The potential OU aspect is that both pairs of 143 geared lever assy’s are all driven together off the same motor thru a pair of common chains (the green lines in the diagram) so wherever the 500 lb pendulum is located, there is no work required to rotate the 143 assy’s. We are getting the overbalancing for free minus friction of course.
Wherever a 143 assy is ascending, the other is descending. The weighted levers in each 143 assy naturally counterbalance the other lever as long as they stay in a vertical alignment. By adding the second 143 assy we create a counterbalance for the entire secondary system, no matter the orientation or location of the main pendulum. Whatever one weighted lever is doing, there is another doing the exact opposite. What does not counterbalance is the CoG of the system. We are producing massive CoG changes nearly free.
With the Milkovic design, the input pendulum must be excited by hand at just the right time to keep the output in resonance. With this rotary analogue, a simple motor can do it with electronic controls. The motor is run at idle power, just enough to overcome the friction in the system. The motor is not under any load. There would be CF effects at higher speeds but this system is designed to operate at a very low speed, minimizing any CF buildup. The goal is massive torque here, not rpm.
There is an unknown small amount of secondary (acceleration) forces occurring that are moderated by the 200 lb flywheel rotating 100 times faster than the MT143 assy’s located at the fulcrum. So now we have all the primary forces counterbalanced out and hopefully most of the secondary forces. Most of the secondary forces should self cancel anyway as there is an equal amount of deceleration as accel.
In the graph for KE output, I have set the units in Joules because of a WM2D labeling problem with BTU’s. 1 Joule = .000948 BTU for the BTU fans out there. The following animation can be clicked on to start it.
The system is highly sensitive to the rotation speed of the motor. Just a change of 5 degrees per second in motor speed can create a huge effect on the 500 lb pendulum, driving it almost over the top from a dead stop within about 4 1/2 full swings if the right excitation speed is chosen. If a velocity of 125 deg/sec is chosen, a maximum KE of only 700 Joules is attained. Bumping it up to 132, KE jumps to 2264 Joules. This is at the resonance condition for the system.
Then once the system is up to speed, the computer controlled motor will keep the system in the sweet spot. The motor speed needs to slow down slightly once it achieves resonance. With no controls at all as in the sim, the motor then overdrives the pendulum after achieving the resonance condition and then begins actively wasting energy slowing the pendulum down until it has no energy at all!
But if we take note of the full period pendulum swing (2.7 sec) and the amount of KE increase on the last full swing (1063 joules) we get an increase of 394 joule/sec. Then since 1055 joule/sec = 1.414 hp, we can get a theoretical .53 hp continuous output if the system is maintained at resonance. And of course that does not take into account the input energy which should be small or working/air friction.
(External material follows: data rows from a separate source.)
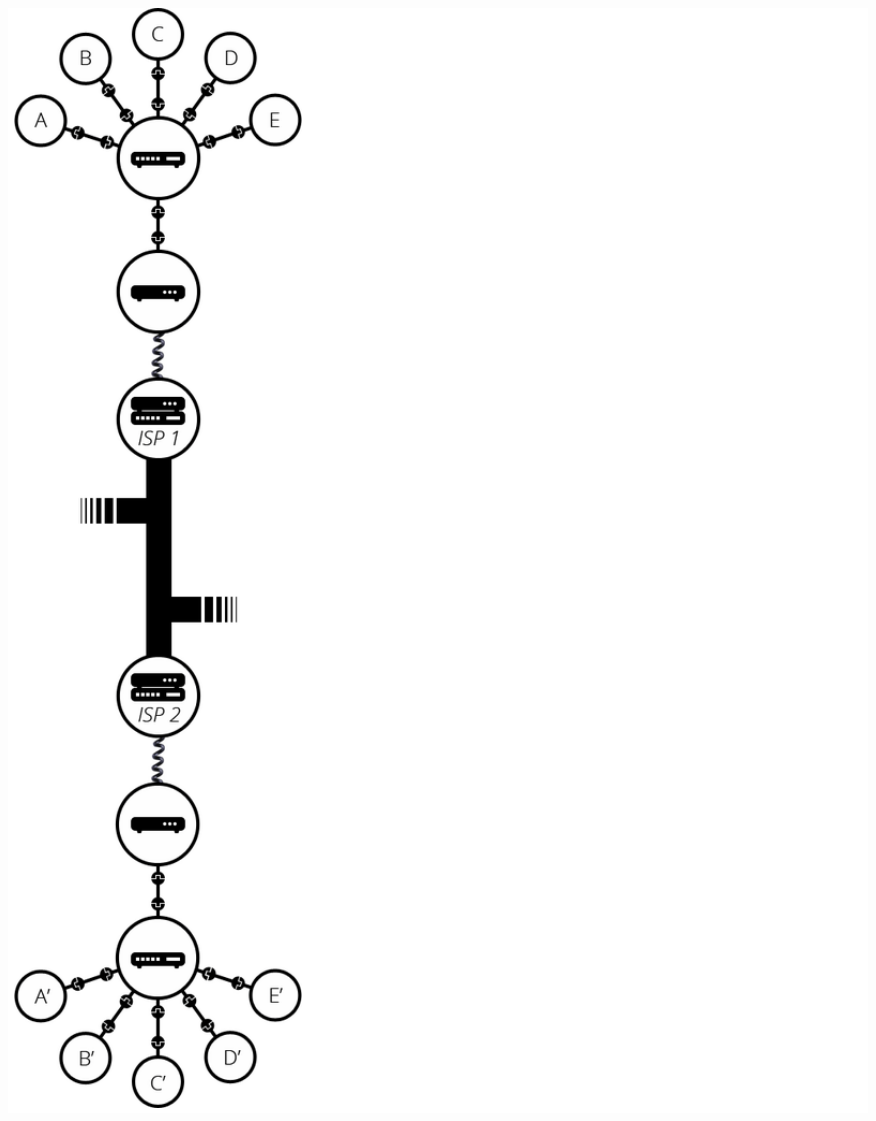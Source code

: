 <img src="../assets/internet-schema-7.png" alt="Accurate Internet diagram with ISP routers" width="300">

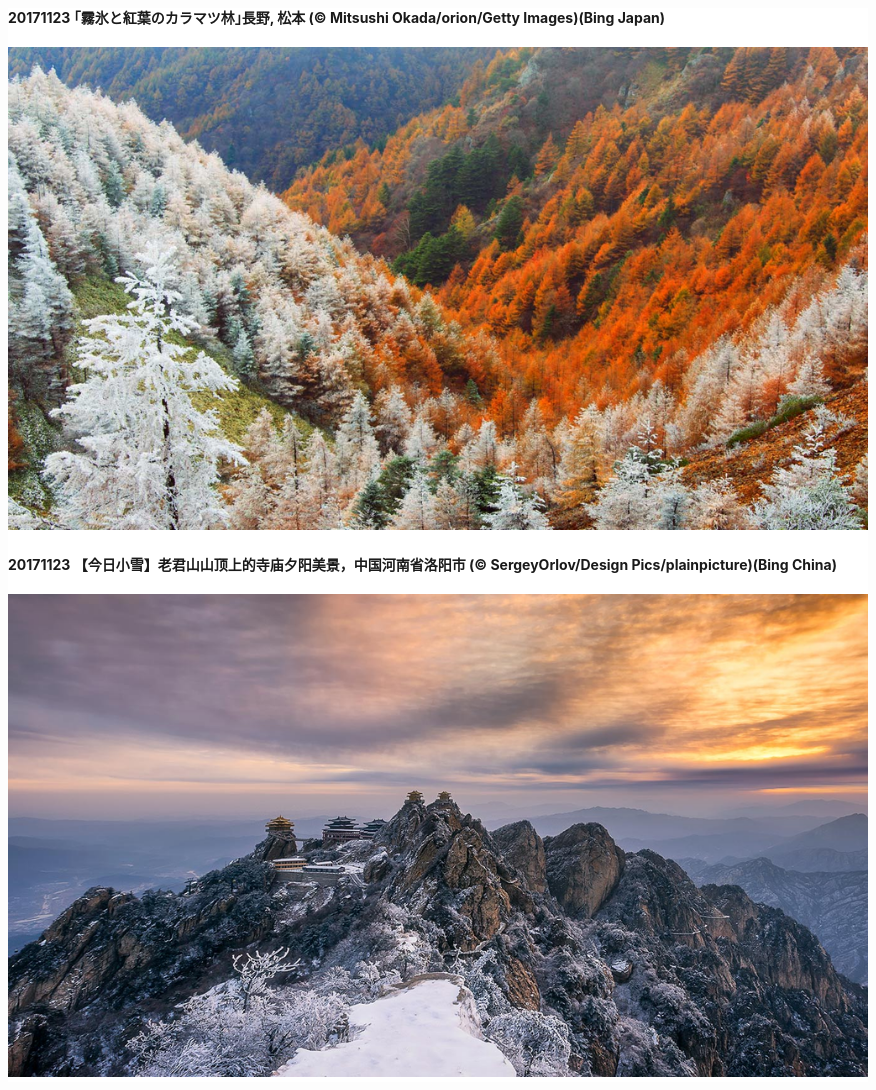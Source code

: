 #### 20171123 ｢霧氷と紅葉のカラマツ林｣長野, 松本 (© Mitsushi Okada/orion/Getty Images)(Bing Japan)

![](20171123_NaganoWinter_1366x768.jpg)

#### 20171123 【今日小雪】老君山山顶上的寺庙夕阳美景，中国河南省洛阳市  (© SergeyOrlov/Design Pics/plainpicture)(Bing China)

![](20171123_Forest20171122_1366x768.jpg)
The drive motor is only spinning at 35 rpm under no load other than friction so I’m wild ass guessing 125 watts which is .17 HP. So we have roughly/possibly a 3/1 potential COP. Lots of mass to generate half a horsepower but
that’s the way it is in the gravity power biz.
On an actual device one would limit the massive pendulum’s arc to maybe 270 degrees which would reduce to around 180 with a load applied, as an
arc of greater than 270 degrees wastes too much time in lateral translation. This would be done by installing a permanent magnet AC alternator at the fulcrum, which would generate output in both directions which would be then rectified to DC thru a full wave rectifier. A pair of these units side by side swinging in opposite phase would largely eliminate imbalance in the support structure. Air friction (windage) would be a very minor factor as velocities are low. The motor driving the system is located at the exact fulcrum to prevent it’s weight from reducing efficiency.
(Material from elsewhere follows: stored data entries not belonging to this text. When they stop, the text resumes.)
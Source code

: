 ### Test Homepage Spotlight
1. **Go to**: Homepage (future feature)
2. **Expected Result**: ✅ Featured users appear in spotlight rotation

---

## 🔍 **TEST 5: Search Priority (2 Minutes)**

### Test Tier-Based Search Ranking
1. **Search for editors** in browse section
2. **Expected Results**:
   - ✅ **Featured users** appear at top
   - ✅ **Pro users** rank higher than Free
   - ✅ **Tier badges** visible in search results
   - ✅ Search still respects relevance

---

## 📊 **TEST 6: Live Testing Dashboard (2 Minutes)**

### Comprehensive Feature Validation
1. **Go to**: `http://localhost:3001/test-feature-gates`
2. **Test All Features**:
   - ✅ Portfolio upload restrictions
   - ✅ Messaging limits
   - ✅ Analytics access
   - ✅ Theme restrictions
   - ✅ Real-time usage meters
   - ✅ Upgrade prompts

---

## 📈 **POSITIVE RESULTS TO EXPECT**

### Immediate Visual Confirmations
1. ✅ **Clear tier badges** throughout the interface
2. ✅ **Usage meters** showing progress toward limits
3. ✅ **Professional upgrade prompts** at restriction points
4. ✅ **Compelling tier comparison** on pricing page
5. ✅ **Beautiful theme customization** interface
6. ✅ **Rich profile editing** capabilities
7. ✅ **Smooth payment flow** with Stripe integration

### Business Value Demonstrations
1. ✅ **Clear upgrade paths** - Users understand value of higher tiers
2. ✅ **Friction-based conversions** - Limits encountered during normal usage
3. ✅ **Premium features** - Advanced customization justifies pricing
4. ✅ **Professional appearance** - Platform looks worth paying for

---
The motor driving the geared levers would be controlled for velocity by computer controlled circuitry which would keep the 500 lb pendulum in the sweet spot, or maximum resonance condition depending on load. One can observe from the KE window the sharpness of the resonance peak and that the energy quickly deteriorates when the excitation speed is not perfect. This is a job for electronic controls! A typical motion control system can control up to eight separate motors so a single control system could control 8 gravity pumps in a row. This would also divide up the computer overhead over 8 systems.
Banks of these units could be installed in a small area or even underground to create a gravity farm. It would look similar to rows of oil well pumps churning away but pumping gravity instead of oil! A 4 unit side by side pump weighing 3 tons in a backyard shed might support powering a small home (2 hp – 1500 W). A large solar or wind power setup can weigh that much. And of course, power is continuous, not dependent on erratic wind or solar conditions.
Of course a computer simulation means squat until a physical rep is done. It’s unknown at what level power could be extracted without destroying the resonance condition. However it doesn’t seem to bother the Milkovic oscillator to drive the twelve flashlights. Perhaps a program could be written in the WM2D scripting language to adjust the motor speed in the simulation to keep the system at the maximum resonance condition. That will take a bit of time. A continuous load may then be applied in both directions to simulate the AC alternator.
In a physical rep, the excitation velocity would probably change under load and the computer controlled motor could be setup to follow a lookup chart or spreadsheet that would adjust to different load and speed conditions. Or it could be controlled by simple microswitches or hall effect sensors that would simply bump the speed up or down like a thermostat or just switch the alternator load on and off to maintain the resonance condition. This would be the cheap and dirty way to go.
I have a couple of the older heavy 3 phase wheelchair motors that have very high torque but low rpm so these might be ideal to use as an AC alternator. I wired both motors together the other day thru the 3 phase, then turned one of them with a drill press motor. The second motor turned one for one with the driven motor at a very low rpm and worked bi-directionally so it looks feasible.
Now where did I leave that 500 lb pendulum? I knew I would need it for a cool project someday!